Prior to entering politics, Mitchell studied and directed films with the National Film Board as part of its Indian Film Crew. His films include the 1969 documentary film about the 1969 Akwesasne border crossing dispute, You Are on Indian Land, for which he belatedly received directorial credit almost 50 years after its completion. For the future Grand Chief, the experience of making You Are on Indian Land blurred the lines between filmmaking and politics: 

Mitchell directed several more films on First Nations issues at the NFB, then worked with the North American Indian Traveling College (now Ronathahonni Cultural Centre) to set up replica of a traditional Mohawk settlement on Kawehno:ke (Cornwall Island) and produce educational material and videos that helped to spread Native culture awareness.

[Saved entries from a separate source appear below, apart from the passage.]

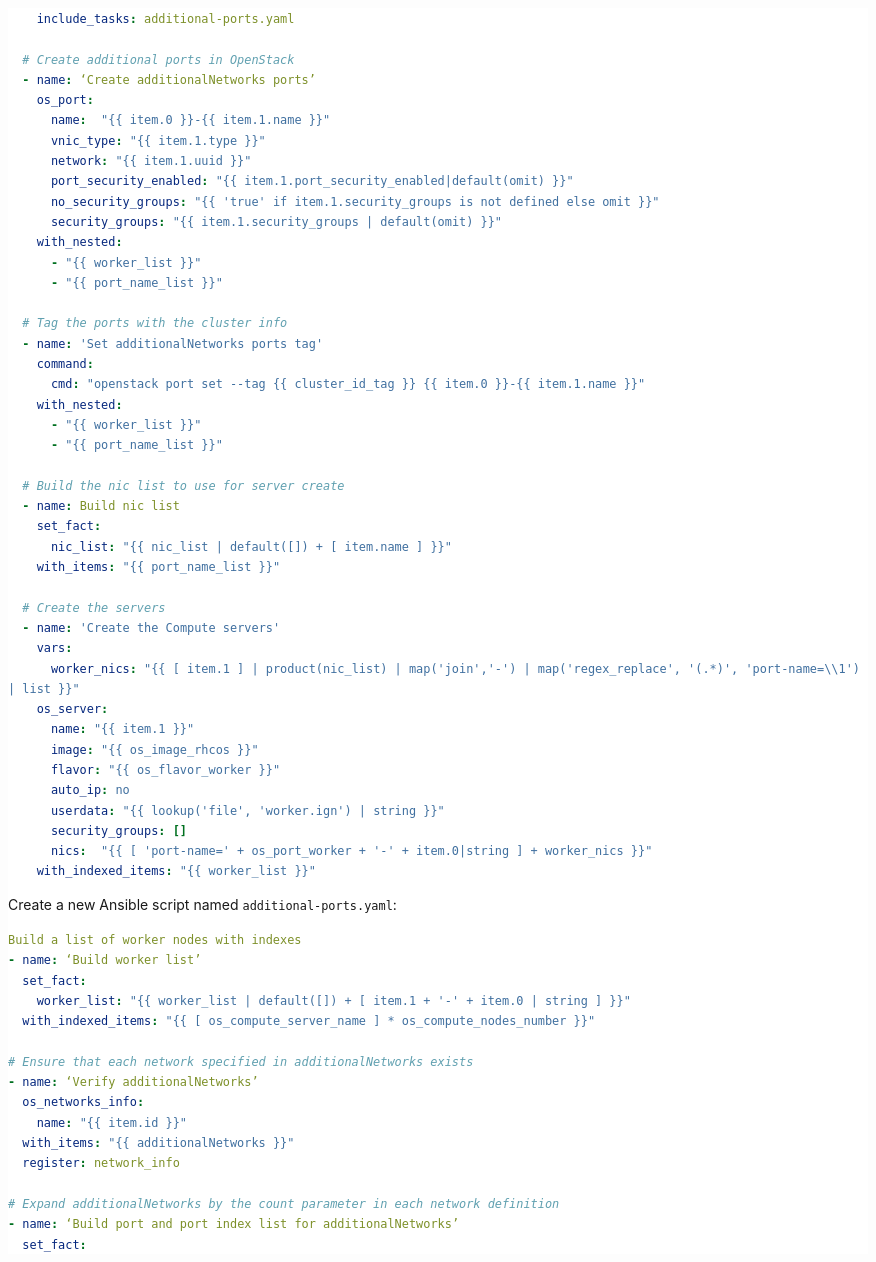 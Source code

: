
 ```yaml
    include_tasks: additional-ports.yaml

  # Create additional ports in OpenStack
  - name: ‘Create additionalNetworks ports’
    os_port:
      name:  "{{ item.0 }}-{{ item.1.name }}"
      vnic_type: "{{ item.1.type }}"
      network: "{{ item.1.uuid }}"
      port_security_enabled: "{{ item.1.port_security_enabled|default(omit) }}"
      no_security_groups: "{{ 'true' if item.1.security_groups is not defined else omit }}"
      security_groups: "{{ item.1.security_groups | default(omit) }}"
    with_nested:
      - "{{ worker_list }}"
      - "{{ port_name_list }}"

  # Tag the ports with the cluster info
  - name: 'Set additionalNetworks ports tag'
    command:
      cmd: "openstack port set --tag {{ cluster_id_tag }} {{ item.0 }}-{{ item.1.name }}"
    with_nested:
      - "{{ worker_list }}"
      - "{{ port_name_list }}"

  # Build the nic list to use for server create
  - name: Build nic list
    set_fact:
      nic_list: "{{ nic_list | default([]) + [ item.name ] }}"
    with_items: "{{ port_name_list }}"

  # Create the servers
  - name: 'Create the Compute servers'
    vars:
      worker_nics: "{{ [ item.1 ] | product(nic_list) | map('join','-') | map('regex_replace', '(.*)', 'port-name=\\1') | list }}"
    os_server:
      name: "{{ item.1 }}"
      image: "{{ os_image_rhcos }}"
      flavor: "{{ os_flavor_worker }}"
      auto_ip: no
      userdata: "{{ lookup('file', 'worker.ign') | string }}"
      security_groups: []
      nics:  "{{ [ 'port-name=' + os_port_worker + '-' + item.0|string ] + worker_nics }}"
    with_indexed_items: "{{ worker_list }}"
```

Create a new Ansible script named `additional-ports.yaml`:

```yaml
Build a list of worker nodes with indexes
- name: ‘Build worker list’
  set_fact:
    worker_list: "{{ worker_list | default([]) + [ item.1 + '-' + item.0 | string ] }}"
  with_indexed_items: "{{ [ os_compute_server_name ] * os_compute_nodes_number }}"

# Ensure that each network specified in additionalNetworks exists
- name: ‘Verify additionalNetworks’
  os_networks_info:
    name: "{{ item.id }}"
  with_items: "{{ additionalNetworks }}"
  register: network_info

# Expand additionalNetworks by the count parameter in each network definition
- name: ‘Build port and port index list for additionalNetworks’
  set_fact:
```

[wait-for-install-complete]: install_upi.md#wait-for-the-openshift-installation-to-complete
[approve-csr-upi]: install_upi.md#approve-the-worker-csrs
[machine-pool-customizations]: customization.md#machine-pools
[sriov-operator]: https://docs.openshift.com/container-platform/4.10/networking/hardware_networks/installing-sriov-operator.html
[configure-sriov-network-device]: https://docs.openshift.com/container-platform/4.10/networking/hardware_networks/configuring-sriov-device.html
[supported-nics]: https://docs.openshift.com/container-platform/4.10/networking/hardware_networks/about-sriov.html#supported-devices_about-sriov
[osp-sriov-install]: https://access.redhat.com/documentation/en-us/red_hat_openstack_platform/16.2/html-single/network_functions_virtualization_planning_and_configuration_guide/index#assembly_sriov_parameters
[openstack-machine-sets]: https://docs.openshift.com/container-platform/4.10/machine_management/creating_machinesets/creating-machineset-osp.html
[performance-profile]: https://docs.openshift.com/container-platform/4.10/scalability_and_performance/cnf-performance-addon-operator-for-low-latency-nodes.html#about_hyperthreading_for_low_latency_and_real_time_applications_cnf-master
[huge-pages]: https://access.redhat.com/documentation/en-us/red_hat_openstack_platform/16.2/html-single/network_functions_virtualization_planning_and_configuration_guide/index#c_ovsdpdk-instance-extra-specs
[operator]: https://docs.openshift.com/container-platform/4.10/networking/hardware_networks/installing-sriov-operator.html
[device]: https://docs.openshift.com/container-platform/4.10/networking/hardware_networks/configuring-sriov-device.html
[pods]: https://docs.openshift.com/container-platform/4.10/networking/hardware_networks/add-pod.html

He was one of several First Nations filmmakers honoured at a retrospective screening on February 25, 2017, at TIFF Bell Lightbox. Mitchell has stated that he is retired from politics after three decades and multiple terms as Grand Chief and intends to resume filmmaking.

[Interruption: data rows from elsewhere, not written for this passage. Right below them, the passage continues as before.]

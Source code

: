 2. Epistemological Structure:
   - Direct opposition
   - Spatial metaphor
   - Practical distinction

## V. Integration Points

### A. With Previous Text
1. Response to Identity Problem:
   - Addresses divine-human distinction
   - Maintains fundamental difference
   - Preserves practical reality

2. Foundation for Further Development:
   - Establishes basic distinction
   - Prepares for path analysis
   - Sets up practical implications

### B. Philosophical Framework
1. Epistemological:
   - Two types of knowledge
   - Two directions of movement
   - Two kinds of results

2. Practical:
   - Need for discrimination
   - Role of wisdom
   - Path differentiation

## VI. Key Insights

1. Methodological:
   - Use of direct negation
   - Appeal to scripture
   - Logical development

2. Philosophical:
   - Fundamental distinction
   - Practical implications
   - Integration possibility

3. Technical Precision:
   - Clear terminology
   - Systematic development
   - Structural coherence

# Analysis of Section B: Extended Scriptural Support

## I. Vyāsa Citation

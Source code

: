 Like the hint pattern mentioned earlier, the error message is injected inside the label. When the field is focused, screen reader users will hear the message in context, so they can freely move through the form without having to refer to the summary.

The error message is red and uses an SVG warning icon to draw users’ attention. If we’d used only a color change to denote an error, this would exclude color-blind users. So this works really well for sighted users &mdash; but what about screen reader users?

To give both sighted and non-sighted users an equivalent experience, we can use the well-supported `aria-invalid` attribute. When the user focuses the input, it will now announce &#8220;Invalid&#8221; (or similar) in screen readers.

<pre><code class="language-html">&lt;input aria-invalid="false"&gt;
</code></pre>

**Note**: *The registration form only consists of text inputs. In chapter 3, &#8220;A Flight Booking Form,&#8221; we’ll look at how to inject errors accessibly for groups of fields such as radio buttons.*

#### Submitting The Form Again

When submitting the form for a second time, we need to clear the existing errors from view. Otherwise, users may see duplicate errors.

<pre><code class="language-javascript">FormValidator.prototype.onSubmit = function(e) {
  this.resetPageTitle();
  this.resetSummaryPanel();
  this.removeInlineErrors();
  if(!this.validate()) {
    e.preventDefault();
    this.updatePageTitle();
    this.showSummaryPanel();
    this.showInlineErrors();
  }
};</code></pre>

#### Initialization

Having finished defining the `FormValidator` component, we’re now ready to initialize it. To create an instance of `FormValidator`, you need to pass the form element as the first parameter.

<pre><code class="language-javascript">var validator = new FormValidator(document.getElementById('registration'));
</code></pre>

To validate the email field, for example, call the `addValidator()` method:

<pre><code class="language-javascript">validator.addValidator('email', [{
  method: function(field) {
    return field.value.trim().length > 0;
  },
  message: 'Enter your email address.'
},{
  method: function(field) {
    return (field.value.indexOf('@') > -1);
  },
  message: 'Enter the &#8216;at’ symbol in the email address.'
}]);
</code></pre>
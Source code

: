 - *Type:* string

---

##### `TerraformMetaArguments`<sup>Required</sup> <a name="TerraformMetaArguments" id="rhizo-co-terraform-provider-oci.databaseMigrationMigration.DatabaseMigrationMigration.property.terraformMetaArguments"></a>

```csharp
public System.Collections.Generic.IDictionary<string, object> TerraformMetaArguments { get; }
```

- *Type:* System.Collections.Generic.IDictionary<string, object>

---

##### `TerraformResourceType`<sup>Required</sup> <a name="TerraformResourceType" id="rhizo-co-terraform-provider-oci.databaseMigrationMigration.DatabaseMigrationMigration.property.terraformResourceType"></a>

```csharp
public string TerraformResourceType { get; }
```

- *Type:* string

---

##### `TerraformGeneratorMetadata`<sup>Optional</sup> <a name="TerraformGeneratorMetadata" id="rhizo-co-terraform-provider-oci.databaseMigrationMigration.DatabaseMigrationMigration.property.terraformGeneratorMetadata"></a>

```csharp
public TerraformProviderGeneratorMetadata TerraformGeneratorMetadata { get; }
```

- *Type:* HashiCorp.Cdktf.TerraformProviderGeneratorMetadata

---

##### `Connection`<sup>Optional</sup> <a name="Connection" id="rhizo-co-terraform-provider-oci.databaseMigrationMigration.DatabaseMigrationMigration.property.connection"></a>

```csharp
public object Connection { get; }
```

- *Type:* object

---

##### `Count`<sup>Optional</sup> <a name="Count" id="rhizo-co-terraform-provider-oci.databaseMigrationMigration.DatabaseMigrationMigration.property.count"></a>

Mitchell is the winner of a 2016 Indspire Award for his life in politics.

Lacrosse 
Born into a lacrosse family, Mitchell played in the St. Regis, Cornwall Island and Cornwall Minor Lacrosse systems of eastern Ontario and western Quebec.

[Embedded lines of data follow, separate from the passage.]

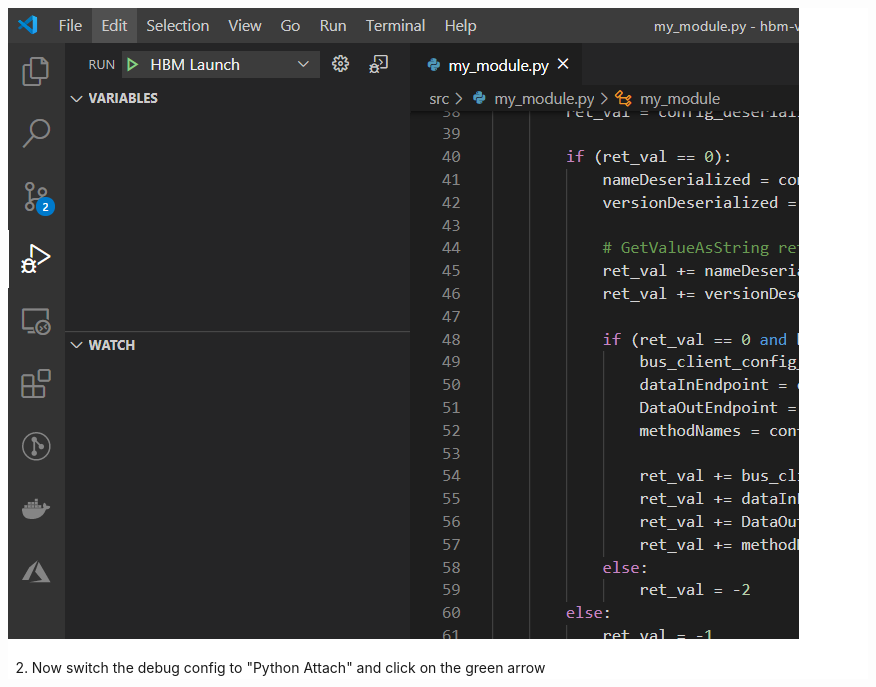 <img src=images\py_launch_hbm.PNG/>

2. Now switch the debug config to "Python Attach" and click on the green arrow
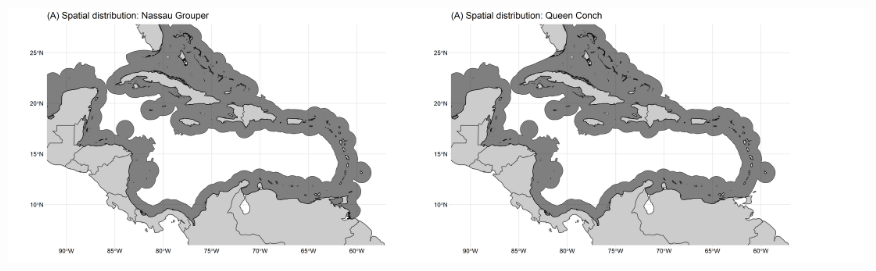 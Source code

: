 <td><img src="https://github.com/holden-harris/Caribbean-CVA/blob/main/outputs/disbribution-maps/nassau-grouper.png?raw=true" alt="Nassau Grouper" width="400"/></td>
</tr>
<tr>
<td><img src="https://github.com/holden-harris/Caribbean-CVA/blob/main/outputs/disbribution-maps/queen-conch.png?raw=true" alt="Queen Conch" width="400"/></td> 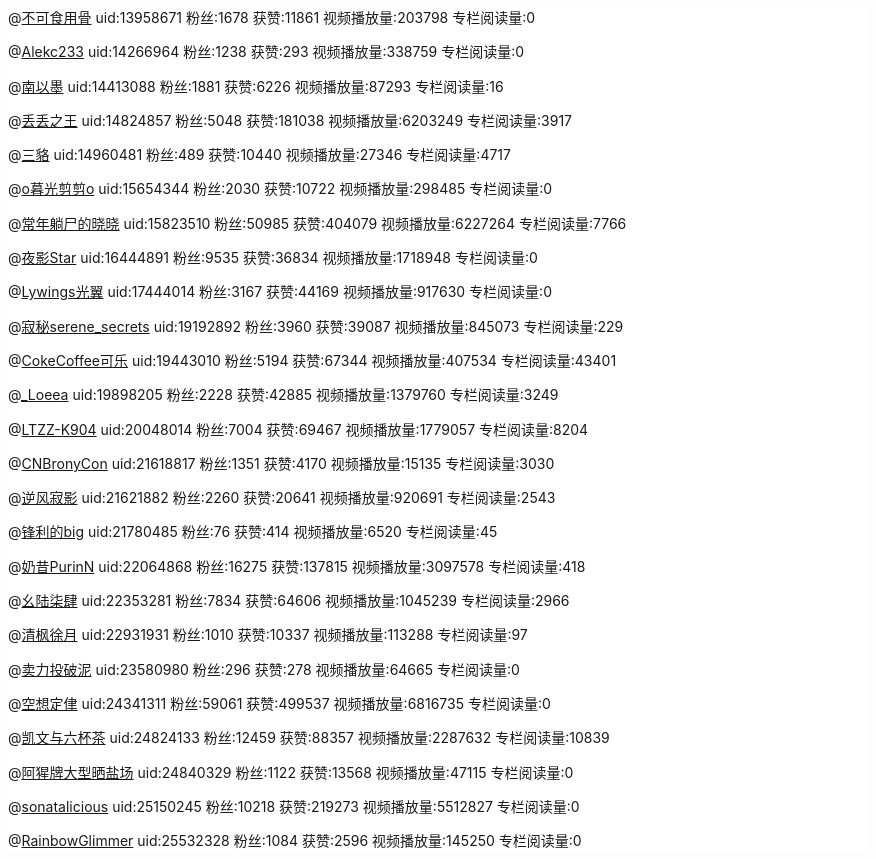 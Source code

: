@[不可食用骨](https://space.bilibili.com/13958671) uid:13958671 粉丝:1678 获赞:11861 视频播放量:203798 专栏阅读量:0

@[Alekc233](https://space.bilibili.com/14266964) uid:14266964 粉丝:1238 获赞:293 视频播放量:338759 专栏阅读量:0

@[南以墨](https://space.bilibili.com/14413088) uid:14413088 粉丝:1881 获赞:6226 视频播放量:87293 专栏阅读量:16

@[丢丢之王](https://space.bilibili.com/14824857) uid:14824857 粉丝:5048 获赞:181038 视频播放量:6203249 专栏阅读量:3917

@[三貉](https://space.bilibili.com/14960481) uid:14960481 粉丝:489 获赞:10440 视频播放量:27346 专栏阅读量:4717

@[o暮光剪剪o](https://space.bilibili.com/15654344) uid:15654344 粉丝:2030 获赞:10722 视频播放量:298485 专栏阅读量:0

@[常年躺尸的晓晓](https://space.bilibili.com/15823510) uid:15823510 粉丝:50985 获赞:404079 视频播放量:6227264 专栏阅读量:7766

@[夜影Star](https://space.bilibili.com/16444891) uid:16444891 粉丝:9535 获赞:36834 视频播放量:1718948 专栏阅读量:0

@[Lywings光翼](https://space.bilibili.com/17444014) uid:17444014 粉丝:3167 获赞:44169 视频播放量:917630 专栏阅读量:0

@[寂秘serene\_secrets](https://space.bilibili.com/19192892) uid:19192892 粉丝:3960 获赞:39087 视频播放量:845073 专栏阅读量:229

@[CokeCoffee可乐](https://space.bilibili.com/19443010) uid:19443010 粉丝:5194 获赞:67344 视频播放量:407534 专栏阅读量:43401

@[\_Loeea](https://space.bilibili.com/19898205) uid:19898205 粉丝:2228 获赞:42885 视频播放量:1379760 专栏阅读量:3249

@[LTZZ-K904](https://space.bilibili.com/20048014) uid:20048014 粉丝:7004 获赞:69467 视频播放量:1779057 专栏阅读量:8204

@[CNBronyCon](https://space.bilibili.com/21618817) uid:21618817 粉丝:1351 获赞:4170 视频播放量:15135 专栏阅读量:3030

@[逆风寂影](https://space.bilibili.com/21621882) uid:21621882 粉丝:2260 获赞:20641 视频播放量:920691 专栏阅读量:2543

@[锋利的big](https://space.bilibili.com/21780485) uid:21780485 粉丝:76 获赞:414 视频播放量:6520 专栏阅读量:45

@[奶昔PurinN](https://space.bilibili.com/22064868) uid:22064868 粉丝:16275 获赞:137815 视频播放量:3097578 专栏阅读量:418

@[幺陆柒肆](https://space.bilibili.com/22353281) uid:22353281 粉丝:7834 获赞:64606 视频播放量:1045239 专栏阅读量:2966

@[清枫徐月](https://space.bilibili.com/22931931) uid:22931931 粉丝:1010 获赞:10337 视频播放量:113288 专栏阅读量:97

@[卖力投破泥](https://space.bilibili.com/23580980) uid:23580980 粉丝:296 获赞:278 视频播放量:64665 专栏阅读量:0

@[空想定侓](https://space.bilibili.com/24341311) uid:24341311 粉丝:59061 获赞:499537 视频播放量:6816735 专栏阅读量:0

@[凯文与六杯茶](https://space.bilibili.com/24824133) uid:24824133 粉丝:12459 获赞:88357 视频播放量:2287632 专栏阅读量:10839

@[阿猩牌大型晒盐场](https://space.bilibili.com/24840329) uid:24840329 粉丝:1122 获赞:13568 视频播放量:47115 专栏阅读量:0

@[sonatalicious](https://space.bilibili.com/25150245) uid:25150245 粉丝:10218 获赞:219273 视频播放量:5512827 专栏阅读量:0

@[RainbowGlimmer](https://space.bilibili.com/25532328) uid:25532328 粉丝:1084 获赞:2596 视频播放量:145250 专栏阅读量:0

Mitchell revived the Akwesasne Minor Lacrosse Association, enabling local Mohawk teams to once again compete in the Ontario Minor Lacrosse Association, and formed the Iroquois Lacrosse Association. In 1993, Mitchell was appointed to the Canadian Lacrosse Association's Board of Directors. In 2003, he was inducted into the Canadian Lacrosse Hall of Fame as a Special Contributor. In June 2014, he received the Lester B. Pearson Award from the Canadian Lacrosse Association for his work as "a leader, a contributor, an advocate and relentless promoter of the game."

References

Akwesasne
Canadian documentary film directors
Canadian lacrosse players
Canadian Mohawk people
First Nations filmmakers
First Nations sportspeople
Indigenous leaders in Ontario
Indspire Awards
Lacrosse of the Iroquois Confederacy
Living people
National Film Board of Canada people
Political office-holders of Indigenous governments in Canada
Year of birth missing (living people)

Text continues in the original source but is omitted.